It's much, much harder to keep track of logical block location, especially if you need to handle surprise removal of power.
> It's much, much harder to keep track of logical block location, especially if you need to handle surprise removal of power.
Is there a good reason at this point for Flash controllers to bother doing this part at all, instead of:
1. maintaining the per-block erase count metrics internally;
2. exposing the raw physical blocks over ATA;
3. adding an ATA protocol extension that returns the erase-count for a block whenever it's read/written?
Under such a system, the OS would maintain the logical block map (probably as a "layer" in logical volume management, mapping a wear-prone PV to a wearless, but gradually shrinking LV.) It could even put the logical-block-map metadata on a different disk, or pool the logical block maps for a bunch of disks together for a RAID-set and then RAID-mirror the pool, or whatever else. Basically you could play around with such maps the way you can play around with Linux's thin-pool metadata volumes.
There are quite a bit more complicated issues that require handling than just the erase count for each erase block. One part is that there are many things that the SSD controller does and keeps track of in order to increase the endurance to the maximum, things like:
1. How many bits of error did we detect in the read? Maybe it's time to relocate the data before it dies completely?
2. How long does the write takes? Maybe it is time to retire this block because it is near dead for unknown reasons?
3. How many times was this block read? Maybe it is time to relocate it before we risk read-disturb issues?
4. Try to distribute data evenly across the flash dies?
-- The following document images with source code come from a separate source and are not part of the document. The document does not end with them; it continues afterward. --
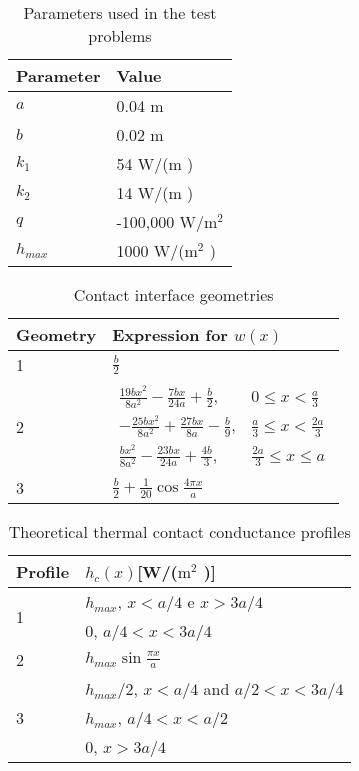 \documentclass[conference,compsoc,fleqn]{IEEEtran}
\begin{document}
\begin{table}[H]
	\centering
	\caption{Parameters used in the test problems}
	\begin{tabular}{|l|l|}
		\hline
		\textbf{Parameter} & \textbf{Value}  \\ \hline
		$a$       & 0.04 m   \\ \hline
		$b$       & 0.02 m     \\ \hline
		$k_1$     & 54 W/(m \celsius)  \\ \hline
		$k_2$     & 14 W/(m \celsius) \\ \hline
		$q$       & -100,000 W/$\text{m}^2$ \\ \hline
		$h_{max}$       & 1000 W/($\text{m}^2$ \celsius) \\ \hline
	\end{tabular}		
	\label{tabela_params}
\end{table}

\begin{table}[H]
	\centering
	\caption{Contact interface geometries}
	\begin{tabular}{|l|l|}
		\hline 
		\textbf{Geometry} & \textbf{Expression for} $w(x)$    \\ \hline
		1       & $\frac{b}{2}$   \\ \hline
		2       & $\begin{array}{ll}
		\frac{19bx^2}{8a^2}-\frac{7bx}{24a}+\frac{b}{2}, &  0 \le x < \frac{a}{3} \\
		 -\frac{25bx^2}{8a^2}+\frac{27bx}{8a}-\frac{b}{9}, &  \frac{a}{3} \le x < \frac{2a}{3} \\ 
		 \frac{bx^2}{8a^2}-\frac{23bx}{24a}+\frac{4b}{3}, &  \frac{2a}{3} \le x \le a
		\end{array}$     \\ \hline
		3       & $ \frac{b}{2} + \frac{1}{20} \cos\frac{4 \pi  x}{a}$ \\ \hline
	\end{tabular}			
	\label{tabela_interfaces}
\end{table}

\begin{table}[H]
	\centering
	\caption{Theoretical thermal contact conductance profiles}
	\begin{tabular}{|l|l|}
		\hline
		\textbf{Profile} & $h_c(x)$[W/($\text{m}^2$ \celsius)]  \\ \hline
		\multirow{2}{*}{1} & $h_{max}$, $x < a/4$ e $x > 3a/4$ \\ & 0, $a/4 < x < 3a/4$ \\ \hline
		2 & $h_{max}\sin\frac{\pi x}{a}$ \\ \hline
		\multirow{3}{*}{3} & $h_{max}/2$, $x < a/4$ and $a/2 < x < 3a/4$ \\ & $h_{max}$, $a/4 < x < a/2$ \\ & 0, $ x > 3a/4$
		\\ \hline
	\end{tabular}			
	\label{tabela_ctc}
\end{table}
\end{document}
5. Ensure we have enough erased blocks to write into to avoid blocking new writes.
6. Can I do some background operation? I really need to garbage collect and rescue some nearly lost data.
What you suggest (and I entertained for a while too) is to return to the pre-IDE (RLL/MFM) days where the OS would do all the hard work and get all the flexibility. But the OS vendors do not want that complexity, with the more advanced technologies involved it is hard work and more importantly, it varies between vendors and for flash it can even need tuning for different flash generations or even batches. The OSes don't want that complexity.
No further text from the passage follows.